La Dominion Textile n’en est pas à ses premières armes. Cette entreprise s’est formée en 1890 sous le nom de Dominion Cotton Mills Company, par l’union de 8 petites usines de textiles décidant de mettre en commun leurs ressources pour devenir plus compétitives. Leurs affaires, à ce moment, se faisaient surtout avec la Chine mais, en 1900 une grande révolte anti-étrangère en Chine dite « révolte des Boxers » perturba sérieusement ce lucratif marché. Pour éviter la ruine, la Dominion Cotton Mills, qui avait déjà des usines dans plusieurs provinces canadiennes, fusionna en 1905 avec d’autres entreprises pour former la Dominion Textile Company Limited. Le premier président était le financier montréalais David Yuile mais c’est son successeur, Charles B. Gordon qui dirigea l’expansion de la nouvelle entité. La succursale de Drummondville portera le nom de Drummondville Cotton Company Limited.

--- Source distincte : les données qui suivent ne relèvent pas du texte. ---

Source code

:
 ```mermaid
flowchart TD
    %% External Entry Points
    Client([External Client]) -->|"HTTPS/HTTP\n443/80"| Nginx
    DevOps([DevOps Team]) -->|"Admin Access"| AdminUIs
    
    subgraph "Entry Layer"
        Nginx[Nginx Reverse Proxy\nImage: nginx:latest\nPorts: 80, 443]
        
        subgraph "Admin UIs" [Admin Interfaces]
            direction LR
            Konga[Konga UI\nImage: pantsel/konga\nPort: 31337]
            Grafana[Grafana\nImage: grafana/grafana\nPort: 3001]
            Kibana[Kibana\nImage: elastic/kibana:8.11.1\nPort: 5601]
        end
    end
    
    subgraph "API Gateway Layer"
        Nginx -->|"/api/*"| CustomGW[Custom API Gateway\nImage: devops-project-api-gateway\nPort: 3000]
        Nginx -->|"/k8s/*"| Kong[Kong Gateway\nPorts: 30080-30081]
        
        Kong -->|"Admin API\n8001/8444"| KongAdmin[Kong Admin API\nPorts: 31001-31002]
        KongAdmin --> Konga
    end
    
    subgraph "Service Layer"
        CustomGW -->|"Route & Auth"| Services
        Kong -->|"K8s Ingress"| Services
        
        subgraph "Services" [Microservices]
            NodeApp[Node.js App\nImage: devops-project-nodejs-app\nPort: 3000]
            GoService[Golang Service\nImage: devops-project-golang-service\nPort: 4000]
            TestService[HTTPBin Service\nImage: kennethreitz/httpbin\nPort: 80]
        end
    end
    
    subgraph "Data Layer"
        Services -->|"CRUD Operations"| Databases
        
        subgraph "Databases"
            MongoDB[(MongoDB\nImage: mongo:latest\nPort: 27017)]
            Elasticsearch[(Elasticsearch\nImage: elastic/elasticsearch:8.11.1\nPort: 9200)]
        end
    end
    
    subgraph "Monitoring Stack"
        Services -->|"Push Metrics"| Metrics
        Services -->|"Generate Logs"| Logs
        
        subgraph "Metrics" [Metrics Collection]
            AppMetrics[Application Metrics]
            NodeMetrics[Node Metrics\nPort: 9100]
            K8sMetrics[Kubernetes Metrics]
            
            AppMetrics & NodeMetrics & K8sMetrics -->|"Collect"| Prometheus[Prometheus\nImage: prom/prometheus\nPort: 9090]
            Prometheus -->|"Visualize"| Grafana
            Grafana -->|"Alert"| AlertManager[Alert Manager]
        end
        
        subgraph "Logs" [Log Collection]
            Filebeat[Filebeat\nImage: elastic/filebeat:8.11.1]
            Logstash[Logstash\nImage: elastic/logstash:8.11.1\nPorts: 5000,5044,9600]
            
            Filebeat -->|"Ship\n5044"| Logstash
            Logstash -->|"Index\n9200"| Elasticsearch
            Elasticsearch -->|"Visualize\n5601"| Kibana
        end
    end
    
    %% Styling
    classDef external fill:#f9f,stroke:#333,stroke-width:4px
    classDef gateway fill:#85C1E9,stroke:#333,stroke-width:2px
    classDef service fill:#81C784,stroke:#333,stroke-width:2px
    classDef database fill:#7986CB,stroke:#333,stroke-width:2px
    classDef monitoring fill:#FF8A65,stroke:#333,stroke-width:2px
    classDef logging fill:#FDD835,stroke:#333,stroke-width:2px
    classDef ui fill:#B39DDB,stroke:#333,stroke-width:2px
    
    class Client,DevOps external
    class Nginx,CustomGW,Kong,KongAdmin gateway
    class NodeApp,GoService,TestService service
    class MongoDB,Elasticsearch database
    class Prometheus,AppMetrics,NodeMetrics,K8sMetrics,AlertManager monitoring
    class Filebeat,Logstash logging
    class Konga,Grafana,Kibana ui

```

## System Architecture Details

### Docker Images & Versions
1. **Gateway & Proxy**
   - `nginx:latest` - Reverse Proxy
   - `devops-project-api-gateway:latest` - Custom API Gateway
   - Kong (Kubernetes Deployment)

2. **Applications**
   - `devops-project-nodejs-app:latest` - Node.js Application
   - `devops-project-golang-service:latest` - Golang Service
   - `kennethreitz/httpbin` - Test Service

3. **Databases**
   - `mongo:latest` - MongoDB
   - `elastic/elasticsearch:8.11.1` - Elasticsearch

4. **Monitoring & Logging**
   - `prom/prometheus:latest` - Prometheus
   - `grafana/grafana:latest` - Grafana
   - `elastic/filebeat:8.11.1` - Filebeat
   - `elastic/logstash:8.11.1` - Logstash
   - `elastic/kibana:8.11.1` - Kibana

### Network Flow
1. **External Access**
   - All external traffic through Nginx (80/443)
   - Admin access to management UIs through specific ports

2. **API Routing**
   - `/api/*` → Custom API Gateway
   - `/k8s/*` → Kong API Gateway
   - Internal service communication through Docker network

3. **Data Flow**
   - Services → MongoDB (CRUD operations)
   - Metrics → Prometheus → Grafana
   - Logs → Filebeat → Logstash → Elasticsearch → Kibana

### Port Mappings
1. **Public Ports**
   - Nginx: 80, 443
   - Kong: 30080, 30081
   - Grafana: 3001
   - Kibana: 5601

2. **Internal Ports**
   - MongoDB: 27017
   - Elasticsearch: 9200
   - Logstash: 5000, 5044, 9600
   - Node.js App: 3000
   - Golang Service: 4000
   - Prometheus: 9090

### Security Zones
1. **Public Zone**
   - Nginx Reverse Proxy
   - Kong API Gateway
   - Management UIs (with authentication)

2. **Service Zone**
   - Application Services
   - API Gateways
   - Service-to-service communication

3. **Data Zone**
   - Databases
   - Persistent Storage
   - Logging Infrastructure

L’usine connaît bientôt une rapide expansion et doit s’agrandir deux fois en 1930 et 1937, une création d’emplois bienvenue en ces années de crise économique. Elle se diversifie aussi et produit des filets de pêches et des cordes. Avec l’entrée en guerre du Canada en 1939, la demande pour les fournitures militaires explose et l’usine de Drummondville fabrique des cordages destinés à la fabrication des pneus en caoutchouc des véhicules militaires. Deux ans plus tard, 60% de la production est destinée à l’effort de guerre.
En 1945, 2 000 personnes travaillent à la Drummondville Cotton Company Limited.

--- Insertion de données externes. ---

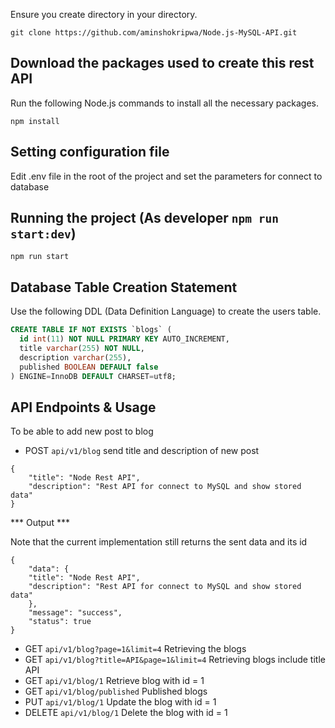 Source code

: Ensure you create directory in your directory.

`git clone https://github.com/aminshokripwa/Node.js-MySQL-API.git`

## Download the packages used to create this rest API
Run the following Node.js commands to install all the necessary packages.

```
npm install
```

## Setting configuration file
Edit .env file in the root of the project and set the parameters for connect to database

## Running the project (As developer `npm run start:dev`)

`npm run start`

## Database Table Creation Statement
Use the following DDL (Data Definition Language) to create the users table.

``` SQL
CREATE TABLE IF NOT EXISTS `blogs` (
  id int(11) NOT NULL PRIMARY KEY AUTO_INCREMENT,
  title varchar(255) NOT NULL,
  description varchar(255),
  published BOOLEAN DEFAULT false
) ENGINE=InnoDB DEFAULT CHARSET=utf8;
```

## API Endpoints & Usage

To be able to add new post to blog

* POST    `api/v1/blog` send title and description of new post

```
{
    "title": "Node Rest API",
    "description": "Rest API for connect to MySQL and show stored data"
}
```

*** Output ***

Note that the current implementation still returns the sent data and its id

```
{
    "data": {
    "title": "Node Rest API",
    "description": "Rest API for connect to MySQL and show stored data"
    },
    "message": "success",
    "status": true
}
```

* GET     `api/v1/blog?page=1&limit=4` Retrieving the blogs
* GET     `api/v1/blog?title=API&page=1&limit=4` Retrieving blogs include title API
* GET     `api/v1/blog/1` Retrieve blog with id = 1
* GET     `api/v1/blog/published` Published blogs
* PUT     `api/v1/blog/1` Update the blog with id = 1
* DELETE  `api/v1/blog/1` Delete the blog with id = 1

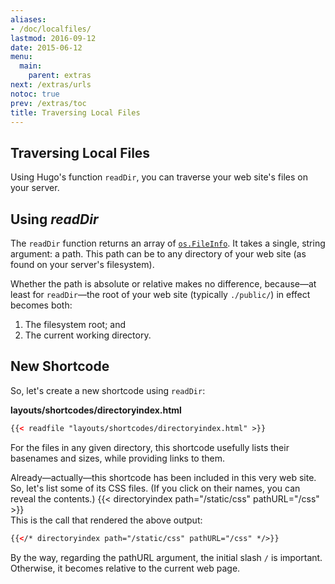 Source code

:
 ```yaml
---
aliases:
- /doc/localfiles/
lastmod: 2016-09-12
date: 2015-06-12
menu:
  main:
    parent: extras
next: /extras/urls
notoc: true
prev: /extras/toc
title: Traversing Local Files
---
```

## Traversing Local Files

Using Hugo's function `readDir`,
you can traverse your web site's files on your server.
## Using _readDir_

The `readDir` function returns an array
of [`os.FileInfo`](https://golang.org/pkg/os/#FileInfo).
It takes a single, string argument: a path.
This path can be to any directory of your web site
(as found on your server's filesystem).

Whether the path is absolute or relative makes no difference,
because&mdash;at least for `readDir`&mdash;the root of your web site (typically `./public/`)
in effect becomes both:

1. The filesystem root; and
1. The current working directory.

## New Shortcode

So, let's create a new shortcode using `readDir`:

**layouts/shortcodes/directoryindex.html**
```html
{{< readfile "layouts/shortcodes/directoryindex.html" >}}
```
For the files in any given directory,
this shortcode usefully lists their basenames and sizes,
while providing links to them.

Already&mdash;actually&mdash;this shortcode
has been included in this very web site.
So, let's list some of its CSS files.
(If you click on their names, you can reveal the contents.)
{{<   directoryindex path="/static/css" pathURL="/css"   >}}
<br />
This is the call that rendered the above output:
```html
{{</* directoryindex path="/static/css" pathURL="/css" */>}}
```
By the way,
regarding the pathURL argument, the initial slash `/` is important.
Otherwise, it becomes relative to the current web page.
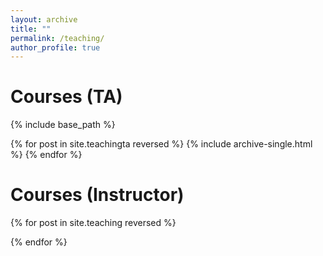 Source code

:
 ```yaml
---
layout: archive
title: ""
permalink: /teaching/
author_profile: true
---
```

Courses (TA)
======
 {% include base_path %}
 
{% for post in site.teachingta reversed %}
  {% include archive-single.html %}
{% endfor %}

Courses (Instructor)
======

{% for post in site.teaching reversed %}
 
{% endfor %}


 <!---
  {% include base_path %}

 {% include archive-single.html %}
  --->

Entretemps d’’autres compagnies de textile sont venues s’installer à Drummondville, attirées par la présence d’une main d’œuvre déjà formée et la disponibilité de l’électricité, la Southern Canada Power ayant augmenté sa production de 50 000 chevaux-vapeur en 1930. Ce sont la Louis Roessel en 1924 (tissu de soie naturelle) Canadian Celanese en 1926, immense usine de fabrication de rayonne (soie artificielle) Dennison Manufacturing et la Holtite Rubber dès 1930, suivies de la Eagle Pencil en 1931, de la Corona Velvet en 1933, de la Eastern Paper Box en 1935, de Flax Industries en 1941 et de la Sylvania Electric en 1949. À cette époque 80% de la main-d’œuvre drummondvilloise travaille dans l’industrie du textile et, en 1960, la ville (surnommée maintenant Ville de la Soie) atteint 40 000 habitants, soit dix fois sa population de 1919 !

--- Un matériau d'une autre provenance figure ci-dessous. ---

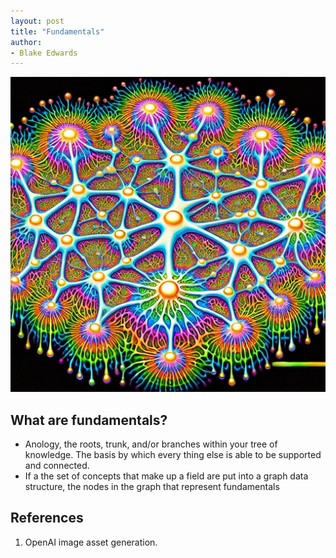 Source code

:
 ```yaml
---
layout: post
title: "Fundamentals"
author:
- Blake Edwards
---
```


<div class="image-container">
    <img src="/assets/images/fundamentals_viz.webp" alt="Graph Visualization of Fundamentals">
</div>

## What are fundamentals?
* Anology, the roots, trunk, and/or branches within your tree of knowledge. The basis by which every thing else is able to be supported and connected.
* If a the set of concepts that make up a field are put into a graph data structure, the nodes in the graph that represent fundamentals 
  
## References
1. OpenAI image asset generation.
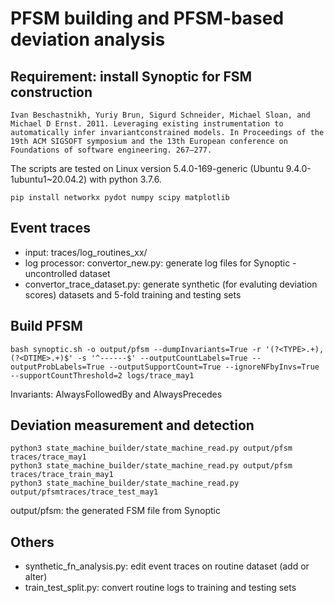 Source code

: # PFSM building and PFSM-based deviation analysis

## Requirement: install Synoptic for FSM construction
```
Ivan Beschastnikh, Yuriy Brun, Sigurd Schneider, Michael Sloan, and Michael D Ernst. 2011. Leveraging existing instrumentation to automatically infer invariantconstrained models. In Proceedings of the 19th ACM SIGSOFT symposium and the 13th European conference on Foundations of software engineering. 267–277.
```
The scripts are tested on Linux version 5.4.0-169-generic (Ubuntu 9.4.0-1ubuntu1~20.04.2) with python 3.7.6.
```
pip install networkx pydot numpy scipy matplotlib
```
## Event traces
- input: traces/log_routines_xx/
- log processor: convertor_new.py: generate log files for Synoptic - uncontrolled dataset
- convertor_trace_dataset.py: generate synthetic (for evaluting deviation scores) datasets and 5-fold training and testing sets


## Build PFSM
`bash synoptic.sh -o output/pfsm --dumpInvariants=True -r '(?<TYPE>.+),(?<DTIME>.+)$' -s '^------$' --outputCountLabels=True --outputProbLabels=True --outputSupportCount=True --ignoreNFbyInvs=True --supportCountThreshold=2 logs/trace_may1`

Invariants: AlwaysFollowedBy and AlwaysPrecedes

## Deviation measurement and detection
```
python3 state_machine_builder/state_machine_read.py output/pfsm traces/trace_may1
python3 state_machine_builder/state_machine_read.py output/pfsm traces/trace_train_may1
python3 state_machine_builder/state_machine_read.py output/pfsmtraces/trace_test_may1
```
output/pfsm: the generated FSM file from Synoptic

## Others
- synthetic_fn_analysis.py: edit event traces on routine dataset (add or alter)
- train_test_split.py: convert routine logs to training and testing sets

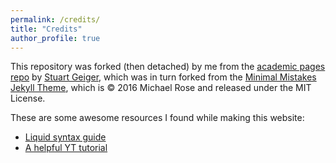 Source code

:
 ```yaml
---
permalink: /credits/
title: "Credits"
author_profile: true
---
```


This repository was forked (then detached) by me from the [academic pages repo](https://github.com/academicpages/academicpages.github.io) by [Stuart Geiger](https://github.com/staeiou), which was in turn forked from the [Minimal Mistakes Jekyll Theme](https://mmistakes.github.io/minimal-mistakes/), which is © 2016 Michael Rose and released under the MIT License. 

These are some awesome resources I found while making this website:
- [Liquid syntax guide](https://shopify.github.io/liquid/tags/control-flow/)
- [A helpful YT tutorial](https://youtu.be/g6AJ9qPPoyc?si=2VykebuArCFtONaa) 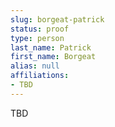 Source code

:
```yaml
---
slug: borgeat-patrick
status: proof
type: person
last_name: Patrick
first_name: Borgeat
alias: null
affiliations:
- TBD
---
```


TBD

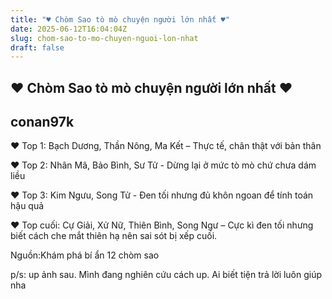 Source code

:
 ```yaml
---
title: "♥ Chòm Sao tò mò chuyện người lớn nhất ♥"
date: 2025-06-12T16:04:04Z
slug: chom-sao-to-mo-chuyen-nguoi-lon-nhat
draft: false
---
```


## ♥ Chòm Sao tò mò chuyện người lớn nhất ♥

## conan97k

♥ Top 1: Bạch Dương, Thần Nông, Ma Kết – Thực tế, chân thật với bản thân
 
♥ Top 2: Nhân Mã, Bảo Bình, Sư Tử - Dừng lại ở mức tò mò chứ chưa dám liều
 
♥ Top 3: Kim Ngưu, Song Tử - Đen tối nhưng đủ khôn ngoan để tính toán hậu quả
 
♥ Top cuối: Cự Giải, Xử Nữ, Thiên Bình, Song Ngư – Cực kì đen tối nhưng biết cách che mắt thiên hạ nên sai sót bị xếp cuối.
 
 
Nguồn:Khám phá bí ẩn 12 chòm sao
 
 
p/s: up ảnh sau. Mình đang nghiên cứu cách up. Ai biết tiện trả lời luôn giúp nha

Certains tirent déjà l’alarme sur la dépendance de la ville à un seul type d’industrie : Dès 1942, L’Homme libre (journal publié de 1940 à 1963) écrit : « Que Canadian Celanese et Drummondville Cotton ferment leurs portes aujourd’hui, et demain, Drummondville est réduite à une population de village. » Mais, pour l’instant, les principales critiques dirigées contre l’industrie textile se concentrent surtout sur ses salaires, jugés faibles. Il faut dire que, à partir des années 60, la concurrence internationale dans le domaine s’intensifie avec l’émergence de nouveaux pays industriels où les revenus sont très inférieurs aux standards nord-américains. L’industrie textile est donc découragée d’augmenter les salaires. Et des signes inquiétants se manifestent. En 1965, la production de filets de pêche est abandonnée face à la concurrence. L’insatisfaction des travailleurs conduit à plusieurs grèves en 1934, 1940, 1948 et, un conflit de travail majeur en 1966, qui durera six mois. Il sera d’ailleurs le prétexte au seul attentat à la bombe du FLQ à Drummondville la même année.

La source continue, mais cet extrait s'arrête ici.